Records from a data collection
:::::

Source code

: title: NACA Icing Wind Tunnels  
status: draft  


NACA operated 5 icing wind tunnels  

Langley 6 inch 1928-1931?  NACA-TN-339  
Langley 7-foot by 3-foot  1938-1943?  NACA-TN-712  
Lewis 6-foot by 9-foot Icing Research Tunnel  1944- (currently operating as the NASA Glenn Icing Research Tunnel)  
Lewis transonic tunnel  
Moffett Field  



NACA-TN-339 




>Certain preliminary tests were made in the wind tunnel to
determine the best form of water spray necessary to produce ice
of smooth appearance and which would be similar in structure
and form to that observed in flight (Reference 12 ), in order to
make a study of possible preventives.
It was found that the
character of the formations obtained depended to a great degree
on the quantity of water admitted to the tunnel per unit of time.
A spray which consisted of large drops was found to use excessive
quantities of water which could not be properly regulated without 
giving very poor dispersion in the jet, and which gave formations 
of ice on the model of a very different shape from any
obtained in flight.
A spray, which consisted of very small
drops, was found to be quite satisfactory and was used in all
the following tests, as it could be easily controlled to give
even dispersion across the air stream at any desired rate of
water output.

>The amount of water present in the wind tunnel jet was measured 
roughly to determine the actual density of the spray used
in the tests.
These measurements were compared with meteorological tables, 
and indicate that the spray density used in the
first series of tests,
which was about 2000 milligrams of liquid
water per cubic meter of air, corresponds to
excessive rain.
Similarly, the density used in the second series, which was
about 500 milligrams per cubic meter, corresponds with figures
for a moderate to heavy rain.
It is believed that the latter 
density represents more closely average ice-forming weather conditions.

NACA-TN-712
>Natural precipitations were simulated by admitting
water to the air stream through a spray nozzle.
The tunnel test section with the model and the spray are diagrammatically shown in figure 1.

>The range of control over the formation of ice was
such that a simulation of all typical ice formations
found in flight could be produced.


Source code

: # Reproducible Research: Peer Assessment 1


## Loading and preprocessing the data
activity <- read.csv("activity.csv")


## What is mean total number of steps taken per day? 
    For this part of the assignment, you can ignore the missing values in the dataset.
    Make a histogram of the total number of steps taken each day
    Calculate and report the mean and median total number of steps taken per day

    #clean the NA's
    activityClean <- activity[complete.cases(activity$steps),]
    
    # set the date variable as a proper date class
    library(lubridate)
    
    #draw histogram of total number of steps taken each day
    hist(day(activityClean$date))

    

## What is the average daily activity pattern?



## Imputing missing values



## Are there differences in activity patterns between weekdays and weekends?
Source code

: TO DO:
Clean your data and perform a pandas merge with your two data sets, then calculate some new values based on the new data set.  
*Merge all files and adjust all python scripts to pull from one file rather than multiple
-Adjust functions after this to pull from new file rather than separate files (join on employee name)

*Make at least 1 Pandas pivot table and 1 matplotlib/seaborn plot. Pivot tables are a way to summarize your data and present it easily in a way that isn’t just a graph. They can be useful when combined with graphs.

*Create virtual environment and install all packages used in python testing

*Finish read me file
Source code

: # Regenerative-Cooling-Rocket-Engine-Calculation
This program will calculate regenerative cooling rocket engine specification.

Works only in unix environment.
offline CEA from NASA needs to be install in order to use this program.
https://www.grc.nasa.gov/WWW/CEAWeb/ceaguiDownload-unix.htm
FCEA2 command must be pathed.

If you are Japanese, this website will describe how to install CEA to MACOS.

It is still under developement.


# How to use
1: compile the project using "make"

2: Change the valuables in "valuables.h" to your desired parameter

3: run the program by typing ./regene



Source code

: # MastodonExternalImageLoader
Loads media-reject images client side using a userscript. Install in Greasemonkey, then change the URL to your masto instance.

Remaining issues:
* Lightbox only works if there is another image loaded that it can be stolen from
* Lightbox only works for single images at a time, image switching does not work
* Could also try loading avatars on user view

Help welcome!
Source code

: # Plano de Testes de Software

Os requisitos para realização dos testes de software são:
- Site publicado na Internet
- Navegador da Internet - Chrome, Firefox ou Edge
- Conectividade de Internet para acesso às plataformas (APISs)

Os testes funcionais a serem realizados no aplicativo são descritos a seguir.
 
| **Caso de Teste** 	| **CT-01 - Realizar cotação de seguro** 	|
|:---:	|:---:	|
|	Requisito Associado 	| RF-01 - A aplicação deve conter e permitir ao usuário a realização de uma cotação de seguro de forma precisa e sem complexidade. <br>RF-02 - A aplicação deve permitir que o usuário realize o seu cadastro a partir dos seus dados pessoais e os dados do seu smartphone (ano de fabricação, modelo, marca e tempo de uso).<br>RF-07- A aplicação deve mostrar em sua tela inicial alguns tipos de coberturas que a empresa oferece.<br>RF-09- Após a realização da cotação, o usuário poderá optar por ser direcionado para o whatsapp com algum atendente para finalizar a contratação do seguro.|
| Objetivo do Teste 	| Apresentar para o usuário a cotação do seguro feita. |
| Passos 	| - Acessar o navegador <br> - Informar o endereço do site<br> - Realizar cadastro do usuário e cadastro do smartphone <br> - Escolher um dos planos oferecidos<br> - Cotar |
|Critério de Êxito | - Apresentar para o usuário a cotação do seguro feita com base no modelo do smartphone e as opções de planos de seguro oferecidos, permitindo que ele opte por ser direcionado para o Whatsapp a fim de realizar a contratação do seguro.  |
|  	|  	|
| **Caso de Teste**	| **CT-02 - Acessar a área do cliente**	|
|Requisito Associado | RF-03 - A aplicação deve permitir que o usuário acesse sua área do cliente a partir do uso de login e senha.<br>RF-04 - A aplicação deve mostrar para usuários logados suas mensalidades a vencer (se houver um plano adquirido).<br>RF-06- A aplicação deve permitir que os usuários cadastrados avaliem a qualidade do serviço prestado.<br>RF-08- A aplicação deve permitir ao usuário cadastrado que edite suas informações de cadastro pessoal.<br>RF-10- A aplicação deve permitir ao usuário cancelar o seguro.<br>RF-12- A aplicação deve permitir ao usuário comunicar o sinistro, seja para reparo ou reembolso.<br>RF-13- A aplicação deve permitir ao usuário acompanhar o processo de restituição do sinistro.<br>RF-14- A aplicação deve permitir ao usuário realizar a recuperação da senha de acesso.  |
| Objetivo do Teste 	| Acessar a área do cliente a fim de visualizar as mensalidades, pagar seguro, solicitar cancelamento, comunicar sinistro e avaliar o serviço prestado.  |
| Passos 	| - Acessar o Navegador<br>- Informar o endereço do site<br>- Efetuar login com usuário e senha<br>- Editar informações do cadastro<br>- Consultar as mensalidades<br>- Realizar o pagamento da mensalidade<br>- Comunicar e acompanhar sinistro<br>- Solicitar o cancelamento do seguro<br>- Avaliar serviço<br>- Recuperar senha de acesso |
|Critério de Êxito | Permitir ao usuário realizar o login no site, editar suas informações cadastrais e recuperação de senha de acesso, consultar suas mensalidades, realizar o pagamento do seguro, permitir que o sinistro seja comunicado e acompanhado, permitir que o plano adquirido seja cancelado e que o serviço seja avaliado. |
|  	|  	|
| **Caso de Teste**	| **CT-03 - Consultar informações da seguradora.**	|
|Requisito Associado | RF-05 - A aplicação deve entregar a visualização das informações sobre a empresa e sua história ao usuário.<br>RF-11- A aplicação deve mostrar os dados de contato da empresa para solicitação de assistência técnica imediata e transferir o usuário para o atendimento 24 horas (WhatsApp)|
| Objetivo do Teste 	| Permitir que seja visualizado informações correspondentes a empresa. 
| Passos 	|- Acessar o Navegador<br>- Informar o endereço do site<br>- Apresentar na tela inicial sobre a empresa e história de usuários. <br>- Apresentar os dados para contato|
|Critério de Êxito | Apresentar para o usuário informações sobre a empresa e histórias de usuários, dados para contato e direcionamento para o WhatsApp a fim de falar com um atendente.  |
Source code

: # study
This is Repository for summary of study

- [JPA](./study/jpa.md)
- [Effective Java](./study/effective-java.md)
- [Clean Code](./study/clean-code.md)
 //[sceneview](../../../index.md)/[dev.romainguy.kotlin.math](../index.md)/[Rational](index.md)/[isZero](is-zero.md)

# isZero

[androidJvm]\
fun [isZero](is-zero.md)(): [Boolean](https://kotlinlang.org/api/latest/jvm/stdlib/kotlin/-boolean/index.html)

:::::

▶ [PROBLEM REQUIREMENTS]:
Your task is to restate, word for word, the lines from the beginning of the records to the line with "of smooth appearance", inclusive.

▶ [TASK ANSWER]:
Source code

: title: NACA Icing Wind Tunnels  
status: draft  


NACA operated 5 icing wind tunnels  

Langley 6 inch 1928-1931?  NACA-TN-339  
Langley 7-foot by 3-foot  1938-1943?  NACA-TN-712  
Lewis 6-foot by 9-foot Icing Research Tunnel  1944- (currently operating as the NASA Glenn Icing Research Tunnel)  
Lewis transonic tunnel  
Moffett Field  



NACA-TN-339 




>Certain preliminary tests were made in the wind tunnel to
determine the best form of water spray necessary to produce ice
of smooth appearance and which would be similar in structure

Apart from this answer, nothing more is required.